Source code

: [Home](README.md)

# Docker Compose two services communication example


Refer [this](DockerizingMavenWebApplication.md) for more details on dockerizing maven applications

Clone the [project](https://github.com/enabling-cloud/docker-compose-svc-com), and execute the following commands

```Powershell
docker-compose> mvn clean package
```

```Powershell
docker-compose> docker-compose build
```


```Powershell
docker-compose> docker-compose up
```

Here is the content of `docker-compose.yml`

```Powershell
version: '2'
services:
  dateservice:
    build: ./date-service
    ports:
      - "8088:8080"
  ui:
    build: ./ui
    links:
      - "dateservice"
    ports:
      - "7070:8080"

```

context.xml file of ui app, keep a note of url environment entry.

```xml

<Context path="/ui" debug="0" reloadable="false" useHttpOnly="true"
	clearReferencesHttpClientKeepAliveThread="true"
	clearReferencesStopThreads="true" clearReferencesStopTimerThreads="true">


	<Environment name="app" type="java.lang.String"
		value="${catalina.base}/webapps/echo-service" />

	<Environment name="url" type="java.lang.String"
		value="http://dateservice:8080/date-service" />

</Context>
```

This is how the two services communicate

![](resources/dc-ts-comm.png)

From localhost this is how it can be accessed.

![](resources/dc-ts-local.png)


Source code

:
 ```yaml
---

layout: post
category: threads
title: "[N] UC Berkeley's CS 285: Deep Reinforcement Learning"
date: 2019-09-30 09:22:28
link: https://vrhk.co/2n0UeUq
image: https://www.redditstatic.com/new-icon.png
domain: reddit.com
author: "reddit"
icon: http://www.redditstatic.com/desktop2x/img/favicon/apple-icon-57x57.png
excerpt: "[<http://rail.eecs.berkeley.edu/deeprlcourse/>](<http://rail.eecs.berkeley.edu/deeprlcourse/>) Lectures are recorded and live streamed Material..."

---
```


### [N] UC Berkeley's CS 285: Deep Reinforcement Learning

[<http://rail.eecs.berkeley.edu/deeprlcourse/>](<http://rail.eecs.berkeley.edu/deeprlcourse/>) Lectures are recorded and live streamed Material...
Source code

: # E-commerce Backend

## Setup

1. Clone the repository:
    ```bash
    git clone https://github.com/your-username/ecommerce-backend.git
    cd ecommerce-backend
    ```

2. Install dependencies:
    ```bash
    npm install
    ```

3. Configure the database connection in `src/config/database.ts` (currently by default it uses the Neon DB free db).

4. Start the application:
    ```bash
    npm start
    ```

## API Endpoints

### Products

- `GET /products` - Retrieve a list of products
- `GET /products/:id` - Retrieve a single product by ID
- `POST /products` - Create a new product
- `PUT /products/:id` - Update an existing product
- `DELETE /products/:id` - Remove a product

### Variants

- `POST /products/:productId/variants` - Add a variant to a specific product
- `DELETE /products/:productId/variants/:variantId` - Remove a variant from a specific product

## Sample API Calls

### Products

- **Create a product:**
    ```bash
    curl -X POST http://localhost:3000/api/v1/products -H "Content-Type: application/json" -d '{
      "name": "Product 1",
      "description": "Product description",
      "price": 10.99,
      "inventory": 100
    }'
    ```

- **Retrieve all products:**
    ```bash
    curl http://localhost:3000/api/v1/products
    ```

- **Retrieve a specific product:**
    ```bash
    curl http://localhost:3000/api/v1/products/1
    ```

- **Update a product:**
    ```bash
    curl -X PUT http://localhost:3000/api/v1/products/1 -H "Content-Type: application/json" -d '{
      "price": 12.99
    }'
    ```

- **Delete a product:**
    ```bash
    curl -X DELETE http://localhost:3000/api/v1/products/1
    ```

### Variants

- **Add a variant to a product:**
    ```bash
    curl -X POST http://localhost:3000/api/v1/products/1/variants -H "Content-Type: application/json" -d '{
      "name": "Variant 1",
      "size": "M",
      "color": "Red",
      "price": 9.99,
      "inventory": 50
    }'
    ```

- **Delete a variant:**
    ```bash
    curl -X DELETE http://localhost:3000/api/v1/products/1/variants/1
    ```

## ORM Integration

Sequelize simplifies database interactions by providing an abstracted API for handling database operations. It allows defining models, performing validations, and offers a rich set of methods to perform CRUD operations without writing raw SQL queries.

_Your instructions_
Find the string "true" in the material above, and report every line where it occurs.

_Written response_
<Context path="/ui" debug="0" reloadable="false" useHttpOnly="true"
	clearReferencesHttpClientKeepAliveThread="true"
	clearReferencesStopThreads="true" clearReferencesStopTimerThreads="true">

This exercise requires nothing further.